Australia is a model. In 1996, after a mass shooting there, the country united behind tougher firearm restrictions. The Journal of Public Health Policy notes that the firearm suicide rate dropped by half in Australia over the next seven years, and the firearm homicide rate was almost halved.
Firearm suicides were halved! Wow, I guess that means that there were far fewer suicides down there then, right? No, people just began to hang themselves more. Here are the numbers of suicides from Australia's official statistics for the following years:

1994     2,258
1995     2,367
1996     2,393  (this is the year the gun bans were passed)
1997     2,722
1998     2,683
1999     2,492
2000     2,362
2001     2,457
2002     2.320
2003     2,214
2004     2,098
2005     2,102
2006     1,799
2007     1,881 (hooray! suicides are down some 23%, maybe there is something to gun bans)
2008     2,282
2009     2,132
2010     2,361
2011     2,273
2012     2,535
2013     2,522  (no, darn, the rate is back up, in fact, it's higher than the pre-gun-ban rate. Hmmm)

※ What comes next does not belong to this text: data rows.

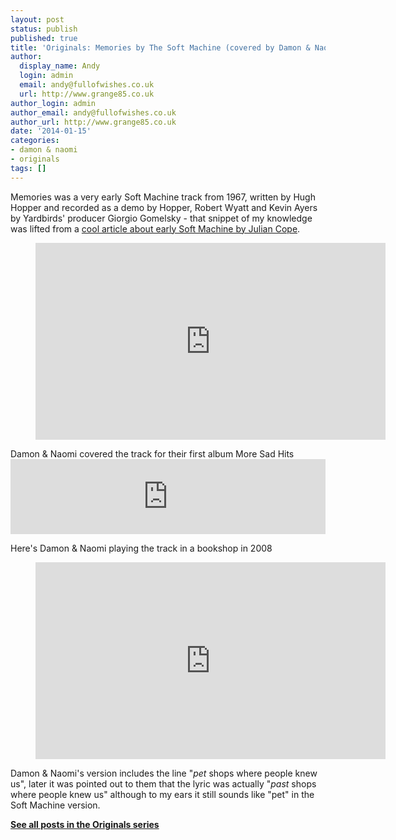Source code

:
 ```yaml
---
layout: post
status: publish
published: true
title: 'Originals: Memories by The Soft Machine (covered by Damon & Naomi)'
author:
  display_name: Andy
  login: admin
  email: andy@fullofwishes.co.uk
  url: http://www.grange85.co.uk
author_login: admin
author_email: andy@fullofwishes.co.uk
author_url: http://www.grange85.co.uk
date: '2014-01-15'
categories:
- damon & naomi
- originals
tags: []
---
```

<p>Memories was a very early Soft Machine track from 1967, written by Hugh Hopper and recorded as a demo by Hopper, Robert Wyatt and Kevin Ayers by Yardbirds' producer Giorgio Gomelsky - that snippet of my knowledge was lifted from a <a href="http://web.archive.org/web/20131013220921/http://www.headheritage.co.uk/unsung/albumofthemonth/early-soft-machine">cool article about early Soft Machine by Julian Cope</a>.<br />
</p>
<figure class="caption aligncenter"><iframe width="560" height="315" src="https://www.youtube-nocookie.com/embed/9wHti_GY1V8" frameborder="0" allowfullscreen></iframe><figcaption class="caption-text"></figcaption></figure>
<p>Damon & Naomi covered the track for their first album More Sad Hits<br />
<iframe style="border: 0; width: 100%; height: 120px;" src="https://bandcamp.com/EmbeddedPlayer/album=4050036211/size=medium/bgcol=ffffff/linkcol=0687f5/t=6/transparent=true/" seamless><a href="http://damonandnaomi.bandcamp.com/album/more-sad-hits">More Sad Hits by Damon & Naomi</a></iframe></p>
<p>Here's Damon & Naomi playing the track in a bookshop in 2008<br />
</p>
<figure class="caption aligncenter"><iframe width="560" height="315" src="https://www.youtube-nocookie.com/embed/vKE5J-qTfmk" frameborder="0" allowfullscreen></iframe><figcaption class="caption-text"></figcaption></figure>
<p>Damon & Naomi's version includes the line "<em>pet</em> shops where people knew us", later it was pointed out to them that the lyric was actually "<em>past</em> shops where people knew us" although to my ears it still sounds like "pet" in the Soft Machine version.</p>
<p><strong><a href="/category/originals/" title="List: Originals">See all posts in the Originals series</a></strong></p>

So, using Australia as a model, banning certain types of guns here in America would have no effect on the actual number of suicides. It's like this for every "reasonable regulation" the gun haters propose. You degrade and infringe on the actual constitutional right and only the law abiding obey and the law serves no other useful purpose. But I do have to admire this: Kristof actually proposes a few regulation. Usually the lefty gun grabbers dodge the actual remedy part of gun control.

We need universal background checks with more rigorous screening, limits on gun purchases to one a month to reduce trafficking, safe storage requirements, serial number markings that are more difficult to obliterate, waiting periods to buy a handgun — and more research on what steps would actually save lives.

These proposed laws are each part of the old template. Let's keep with suicides for a bit. How are safe storage, more durable serial numbers and one gun purchase a month designed to stop suicides? No effect whatsoever. These three would also have no effect on gun crime either. You can hold two guns at one time but unless you bring them up to your eyes, like Harvey Keitel in Reservoir Dogs, you can only aim one at a time. That's why gunmen usually have only one gun and multiple magazines for reloading. Silly, ineffective proposed gun laws.

The universal background checks have never been shown to stop or even slow, in the slightest way, gun crime (or even suicide using a gun) and the waiting period is such a loser that it has been nearly completely subsumed into the instant background check system.

I wonder how Kristof would feel about having fill out a form in order to get the government's permission to effect one's first amendment rights. He probably wouldn't be OK with it. Ditto for me and the second.

UPDATE: Now we have a study that shows beyond a shadow of a doubt what we gun nuts have long strongly suspected. Criminals don't buy guns at gun stores or gun shows. Nor do they obtain them from people who would obey the law regarding a "universal background check." Universal background checks would only inconvenience the law abiding without stopping gun crime in any appreciable way. Not my idea of a solution to gun violence.